### What is needed
Each record below is to be copied word for word, with pictures removed.

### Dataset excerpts
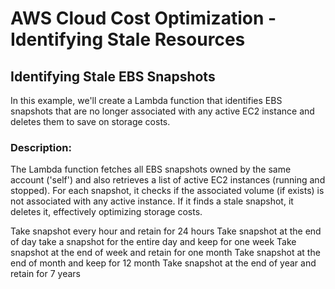 # AWS Cloud Cost Optimization - Identifying Stale Resources

## Identifying Stale EBS Snapshots

In this example, we'll create a Lambda function that identifies EBS snapshots that are no longer associated with any active EC2 instance and deletes them to save on storage costs.

### Description:

The Lambda function fetches all EBS snapshots owned by the same account ('self') and also retrieves a list of active EC2 instances (running and stopped). For each snapshot, it checks if the associated volume (if exists) is not associated with any active instance. If it finds a stale snapshot, it deletes it, effectively optimizing storage costs.

Take snapshot every hour and retain for 24 hours
Take snapshot at the end of day take a snapshot for the entire day and keep for one week
Take snapshot at the end of week and retain for one month
Take snapshot at the end of month and keep for 12 month
Take snapshot at the end of year and retain for 7 years


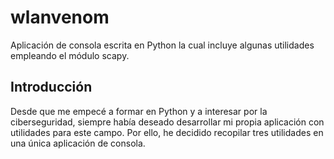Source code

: # wlanvenom
Aplicación de consola escrita en Python la cual incluye algunas utilidades empleando el módulo scapy.
## Introducción
Desde que me empecé a formar en Python y a interesar por la ciberseguridad, siempre había deseado desarrollar mi propia aplicación con utilidades para este campo. Por ello, he decidido recopilar tres utilidades en una única aplicación de consola.
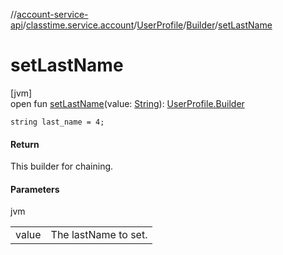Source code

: //[account-service-api](../../../../index.md)/[classtime.service.account](../../index.md)/[UserProfile](../index.md)/[Builder](index.md)/[setLastName](set-last-name.md)

# setLastName

[jvm]\
open fun [setLastName](set-last-name.md)(value: [String](https://docs.oracle.com/javase/8/docs/api/java/lang/String.html)): [UserProfile.Builder](index.md)

`string last_name = 4;`

#### Return

This builder for chaining.

#### Parameters

jvm

| | |
|---|---|
| value | The lastName to set. |
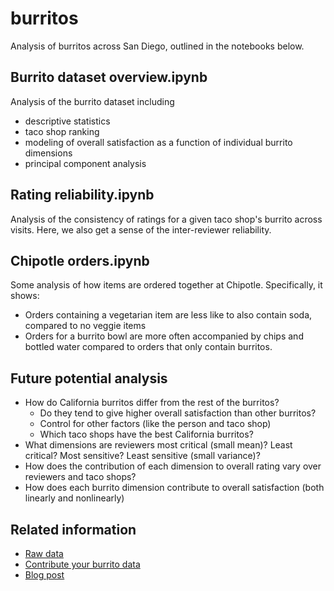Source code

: # burritos
Analysis of burritos across San Diego, outlined in the notebooks below.

## Burrito dataset overview.ipynb
Analysis of the burrito dataset including
* descriptive statistics
* taco shop ranking
* modeling of overall satisfaction as a function of individual burrito dimensions
* principal component analysis

## Rating reliability.ipynb
Analysis of the consistency of ratings for a given taco shop's burrito across
visits. Here, we also get a sense of the inter-reviewer reliability.

## Chipotle orders.ipynb
Some analysis of how items are ordered together at Chipotle. Specifically,
it shows:
* Orders containing a vegetarian item are less like to also contain soda,
compared to no veggie items
* Orders for a burrito bowl are more often accompanied by chips and bottled water
compared to orders that only contain burritos.

## Future potential analysis
* How do California burritos differ from the rest of the burritos?
    * Do they tend to give higher overall satisfaction than other burritos?
    * Control for other factors (like the person and taco shop)
    * Which taco shops have the best California burritos?
* What dimensions are reviewers most critical (small mean)? Least critical? Most sensitive? Least sensitive (small variance)?
* How does the contribution of each dimension to overall rating vary over reviewers and taco shops?
* How does each burrito dimension contribute to overall satisfaction (both linearly and nonlinearly)

## Related information
* [Raw data](https://docs.google.com/spreadsheets/d/18HkrklYz1bKpDLeL-kaMrGjAhUM6LeJMIACwEljCgaw/edit#gid=1703829449)
* [Contribute your burrito data](https://docs.google.com/forms/d/e/1FAIpQLSdWAkbSKzHydtzJ-AKHp_rXKHeG80cZuUBjyEeMAUZXJsiFKQ/viewform)
* [Blog post](https://srcole.github.io/100burritos/)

### Exercise solution
 # AWS Cloud Cost Optimization - Identifying Stale Resources

## Identifying Stale EBS Snapshots

In this example, we'll create a Lambda function that identifies EBS snapshots that are no longer associated with any active EC2 instance and deletes them to save on storage costs.

### Description:

The Lambda function fetches all EBS snapshots owned by the same account ('self') and also retrieves a list of active EC2 instances (running and stopped). For each snapshot, it checks if the associated volume (if exists) is not associated with any active instance. If it finds a stale snapshot, it deletes it, effectively optimizing storage costs.

Take snapshot every hour and retain for 24 hours
Take snapshot at the end of day take a snapshot for the entire day and keep for one week
Take snapshot at the end of week and retain for one month
Take snapshot at the end of month and keep for 12 month
Take snapshot at the end of year and retain for 7 years


Source code

: # wlanvenom
Aplicación de consola escrita en Python la cual incluye algunas utilidades empleando el módulo scapy.
## Introducción
Desde que me empecé a formar en Python y a interesar por la ciberseguridad, siempre había deseado desarrollar mi propia aplicación con utilidades para este campo. Por ello, he decidido recopilar tres utilidades en una única aplicación de consola.
Source code

: //[account-service-api](../../../../index.md)/[classtime.service.account](../../index.md)/[UserProfile](../index.md)/[Builder](index.md)/[setLastName](set-last-name.md)

# setLastName

[jvm]\
open fun [setLastName](set-last-name.md)(value: [String](https://docs.oracle.com/javase/8/docs/api/java/lang/String.html)): [UserProfile.Builder](index.md)

`string last_name = 4;`

#### Return

This builder for chaining.

#### Parameters

jvm

| | |
|---|---|
| value | The lastName to set. |
Source code

: # burritos
Analysis of burritos across San Diego, outlined in the notebooks below.

## Burrito dataset overview.ipynb
Analysis of the burrito dataset including
* descriptive statistics
* taco shop ranking
* modeling of overall satisfaction as a function of individual burrito dimensions
* principal component analysis

## Rating reliability.ipynb
Analysis of the consistency of ratings for a given taco shop's burrito across
visits. Here, we also get a sense of the inter-reviewer reliability.

## Chipotle orders.ipynb
Some analysis of how items are ordered together at Chipotle. Specifically,
it shows:
* Orders containing a vegetarian item are less like to also contain soda,
compared to no veggie items
* Orders for a burrito bowl are more often accompanied by chips and bottled water
compared to orders that only contain burritos.

## Future potential analysis
* How do California burritos differ from the rest of the burritos?
    * Do they tend to give higher overall satisfaction than other burritos?
    * Control for other factors (like the person and taco shop)
    * Which taco shops have the best California burritos?
* What dimensions are reviewers most critical (small mean)? Least critical? Most sensitive? Least sensitive (small variance)?
* How does the contribution of each dimension to overall rating vary over reviewers and taco shops?
* How does each burrito dimension contribute to overall satisfaction (both linearly and nonlinearly)

## Related information
* [Raw data](https://docs.google.com/spreadsheets/d/18HkrklYz1bKpDLeL-kaMrGjAhUM6LeJMIACwEljCgaw/edit#gid=1703829449)
* [Contribute your burrito data](https://docs.google.com/forms/d/e/1FAIpQLSdWAkbSKzHydtzJ-AKHp_rXKHeG80cZuUBjyEeMAUZXJsiFKQ/viewform)
* [Blog post](https://srcole.github.io/100burritos/)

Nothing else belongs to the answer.